## Precalculus (6th Edition) Blitzer

Let us assume $L$ be the length and $W$ be the width of the television viewing area such that: \begin{align} & {{L}^{2}}+{{W}^{2}}=100\ \ \ \ \ \ \ \ \ \ \ \ \ \ \ \ \ \ \ \ \ \ \ \left( \text{I} \right) \\ & LW=48\ \ \ \ \ \ \ \ \ \ \ \ \ \ \ \ \ \ \ \ \ \ \ \ \ \left( \text{II} \right) \end{align} The substitution method is used to solve the system.
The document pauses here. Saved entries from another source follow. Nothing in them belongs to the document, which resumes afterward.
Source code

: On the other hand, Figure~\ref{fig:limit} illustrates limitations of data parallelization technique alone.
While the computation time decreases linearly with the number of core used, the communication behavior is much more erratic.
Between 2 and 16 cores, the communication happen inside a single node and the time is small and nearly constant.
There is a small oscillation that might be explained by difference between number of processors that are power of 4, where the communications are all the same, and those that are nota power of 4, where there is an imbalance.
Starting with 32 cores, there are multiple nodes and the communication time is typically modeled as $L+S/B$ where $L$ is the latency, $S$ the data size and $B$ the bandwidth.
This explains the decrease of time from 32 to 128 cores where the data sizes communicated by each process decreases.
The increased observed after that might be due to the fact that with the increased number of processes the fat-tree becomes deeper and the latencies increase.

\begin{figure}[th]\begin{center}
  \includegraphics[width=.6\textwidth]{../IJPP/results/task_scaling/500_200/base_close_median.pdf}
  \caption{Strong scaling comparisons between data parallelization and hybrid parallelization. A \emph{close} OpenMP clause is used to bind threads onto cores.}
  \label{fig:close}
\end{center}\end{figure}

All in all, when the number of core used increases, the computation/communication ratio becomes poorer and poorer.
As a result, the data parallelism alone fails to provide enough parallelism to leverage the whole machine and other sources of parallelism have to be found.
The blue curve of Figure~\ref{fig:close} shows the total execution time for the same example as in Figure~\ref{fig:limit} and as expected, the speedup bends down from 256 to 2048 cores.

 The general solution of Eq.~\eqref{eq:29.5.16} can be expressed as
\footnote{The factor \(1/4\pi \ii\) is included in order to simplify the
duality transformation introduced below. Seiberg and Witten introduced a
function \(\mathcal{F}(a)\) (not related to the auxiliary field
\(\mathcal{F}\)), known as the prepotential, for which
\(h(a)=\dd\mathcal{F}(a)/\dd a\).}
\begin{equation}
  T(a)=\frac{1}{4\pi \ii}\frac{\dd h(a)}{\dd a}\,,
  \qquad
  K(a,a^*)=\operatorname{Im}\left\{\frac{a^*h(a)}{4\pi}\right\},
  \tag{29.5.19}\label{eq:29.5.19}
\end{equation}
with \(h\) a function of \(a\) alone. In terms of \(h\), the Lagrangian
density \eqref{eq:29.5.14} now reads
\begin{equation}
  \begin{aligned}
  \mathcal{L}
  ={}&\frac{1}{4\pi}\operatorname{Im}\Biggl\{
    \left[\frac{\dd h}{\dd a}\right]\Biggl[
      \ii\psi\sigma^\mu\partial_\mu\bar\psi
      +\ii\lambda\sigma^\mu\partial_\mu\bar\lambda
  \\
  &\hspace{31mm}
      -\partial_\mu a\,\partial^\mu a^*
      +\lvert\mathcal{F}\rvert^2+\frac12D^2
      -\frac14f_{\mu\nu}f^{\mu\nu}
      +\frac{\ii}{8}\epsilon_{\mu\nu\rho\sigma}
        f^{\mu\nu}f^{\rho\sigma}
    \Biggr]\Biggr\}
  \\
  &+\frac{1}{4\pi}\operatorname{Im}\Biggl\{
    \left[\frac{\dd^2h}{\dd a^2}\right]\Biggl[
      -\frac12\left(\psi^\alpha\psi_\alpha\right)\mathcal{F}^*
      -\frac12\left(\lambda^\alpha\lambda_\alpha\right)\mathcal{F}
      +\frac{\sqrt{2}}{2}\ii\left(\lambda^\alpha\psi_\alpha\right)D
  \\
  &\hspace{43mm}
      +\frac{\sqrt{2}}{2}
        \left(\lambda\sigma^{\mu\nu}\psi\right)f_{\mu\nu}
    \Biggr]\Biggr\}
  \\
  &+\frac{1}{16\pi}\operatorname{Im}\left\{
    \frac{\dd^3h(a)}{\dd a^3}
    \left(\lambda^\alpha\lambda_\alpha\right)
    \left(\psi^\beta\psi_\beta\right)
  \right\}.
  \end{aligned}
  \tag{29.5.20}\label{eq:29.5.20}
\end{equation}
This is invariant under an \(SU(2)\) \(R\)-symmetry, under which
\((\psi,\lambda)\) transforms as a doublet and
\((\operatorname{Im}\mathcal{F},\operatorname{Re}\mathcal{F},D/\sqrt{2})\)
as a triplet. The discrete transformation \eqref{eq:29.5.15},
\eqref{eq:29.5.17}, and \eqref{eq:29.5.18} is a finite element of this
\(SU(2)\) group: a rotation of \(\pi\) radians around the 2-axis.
Now, the value of $L$ from the second equation is: $L=\frac{48}{W}$ (III) Substitute the value of L in equation (I): \begin{align} & \frac{{{48}^{2}}}{{{W}^{2}}}+{{W}^{2}}=100 \\ & 2804+{{W}^{4}}=100{{W}^{2}} \\ & {{W}^{4}}-100{{W}^{2}}+2304=0 \\ & \left( {{W}^{2}}-36 \right)\left( {{W}^{2}}-64 \right)=0 \end{align} Now, ${{W}^{2}}-36=0$ Or, ${{W}^{2}}-64=0$  If ${{W}^{2}}=36$ then $W=\pm 6$ and if ${{W}^{2}}=64$ then, $W=\pm 8$. The width cannot be negative so, $W=6,\ 8$. If $W=6$ then, \begin{align} & L=\frac{48}{6} \\ & =8 \end{align} If $W=8$ Then, \begin{align} & L=\frac{48}{8} \\ & =6 \end{align} Thus, the dimensions are 8 inches by 6 inches.